Redes livres atuando em redes

Provocadores da discussão no III FML

Como incluir os excluídos, de maneira que eles sejam os protagonistas de seus processos criativos e produtivos? Como consolidar o potencial da comunicação de ser um instrumento de empoderamento para todos? A partir dessas provocações, Alfonso Molina, diretor científico da fundação italiana Mondo Digitale, iniciou o debate na sexta-feira (27) no III Fórum de Mídia Livre (FML) acerca da articulação em redes de diversas redes.

“O tema já foi discutido presencialmente e em listas de emails, tivemos uma conversa na quarta (25) sobre isso, essa é uma demanda do Conselho Internacional do Fórum Social Mundial – ou seja, esse é um grande debate para 2012”, explica Marco Amarelo, integrante do Coletivo Soylocoporti que mediou o encontro. O objetivo é chegar a um acordo de princípios e práticas que permitam que as várias redes dialoguem e criem uma articulação ampla, plural e descentralizada, por isso o termo “redes em redes”.

Nesse sentido, Alfonso acredita que precisamos promover alianças entre movimentos, ONGs, governos e cidadãos para trazer à tona nossa multidimensionalidade e criar processos que nos permitam mudar o mundo – não em um ano ou dois; talvez em uma década, possivelmente nesse século. “Precisamos aprender a governar da melhor e mais democrática forma possível, e a comunicação é essencial nesse sentido, de propiciar o diálogo para os problemas concretos”, complementou Alfonso.

Redes em redes

Uma das preocupações é a construção de alternativas de comunicação para que não continuemos dependentes das redes sociais proprietárias, tendo em vista que cedemos para seus donos os direitos de todo o conteúdo que publicamos nelas. Há casos de venda de informações privadas dos usuários e censura de notícias referentes aos movimentos sociais – daí a emergência das redes livres.

Rodrigo Nunes Souto, da Coolivre – cooperativa baiana de software livre que também atua com economia solidária, ressaltou a importância do fortalecimento que o ambiente virtual tem propiciado ao ambiente real. “Estamos sim utilizando as redes sociais para mobilizar os movimentos reais, mas acabamos ficando dependentes de ‘Twitters’ e ‘Facebooks’”, problematiza.
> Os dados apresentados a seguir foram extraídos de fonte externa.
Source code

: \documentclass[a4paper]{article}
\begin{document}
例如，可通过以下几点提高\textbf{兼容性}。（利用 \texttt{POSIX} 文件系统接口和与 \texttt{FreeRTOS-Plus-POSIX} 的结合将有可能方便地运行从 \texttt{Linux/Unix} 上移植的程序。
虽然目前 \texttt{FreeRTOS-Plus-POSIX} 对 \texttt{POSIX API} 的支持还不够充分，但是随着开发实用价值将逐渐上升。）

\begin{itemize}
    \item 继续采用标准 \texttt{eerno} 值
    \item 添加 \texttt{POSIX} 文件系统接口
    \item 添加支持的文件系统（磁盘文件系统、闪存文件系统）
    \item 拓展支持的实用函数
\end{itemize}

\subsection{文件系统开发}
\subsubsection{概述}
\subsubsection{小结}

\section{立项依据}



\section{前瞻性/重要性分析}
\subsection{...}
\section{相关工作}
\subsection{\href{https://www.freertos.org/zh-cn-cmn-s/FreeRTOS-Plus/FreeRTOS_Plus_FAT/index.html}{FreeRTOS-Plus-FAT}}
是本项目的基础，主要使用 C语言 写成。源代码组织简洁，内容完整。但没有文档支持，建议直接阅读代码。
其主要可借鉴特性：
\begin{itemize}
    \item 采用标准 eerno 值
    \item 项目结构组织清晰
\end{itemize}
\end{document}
Ele defende que a grande sacada seria criar protocolos comuns, acordos entre as redes que permitam a comunicação entre as diversas iniciativas, que não gerem dependência de uma única plataforma mas promova o diálogo entre as diversas redes. “Mais importante que discutir a ferramenta é pensar o protocolo, as práticas comuns, que é o que vai permitir que nos comuniquemos”, complementa.

“É necessário confederar, e não federar, porque trata-se de uma articulação, não da criação de uma nova estrutura que se coloque acima das outras”, defende o francês François Soulard, da Coreden , uma rede internacional de comunicação popular e desenvolvimento de novas práticas democráticas. A confederação entre redes na França foi consolidada num encontro entre vários grupos e terminou numa carta que aponta princípios, objetivos e ações, criando um agregador de conteúdos.

“Esses protocolos podem tanto ser tecnológicos como políticos”, adverte Thiago Skárnio, da Alquimídia. A ideia é, a partir das várias experiências, chegar a denominadores comuns de quais são os princípios políticos que guiarão essa confederação. “Os movimentos acabam sendo várias ilhas, mas nossa causa é comum, podemos perceber isso aqui no Fórum, por isso a integração entre as várias redes é tão importante”, analisa Rafael Reinehr, da cooperativa catarinense Coolmeia. Ele defende que a convergência de redes seria uma verdadeira moeda social, porque os benefícios seriam comuns.

“A grande diferença dessa rede que está sendo construída é que os participantes são tanto produtores quanto consumidores de conteúdo, derrubando essa barreira entre emissor e receptor”, defende Hélio Paz, professor de Comunicação Digital da Unisinos.

Pontos de partida

Entre as muitas plataformas de rede que vêm se consolidando está o Noosfero, utilizado pela Rede Brasileira de Economia Solidária. Bráulio Barros de Oliveira, do Coletivo Eita – Educação, Inclusão e Tecnologia para Autogestão, é programador de tecnologias de caráter social e participou do desenvolvimento do Noosfero.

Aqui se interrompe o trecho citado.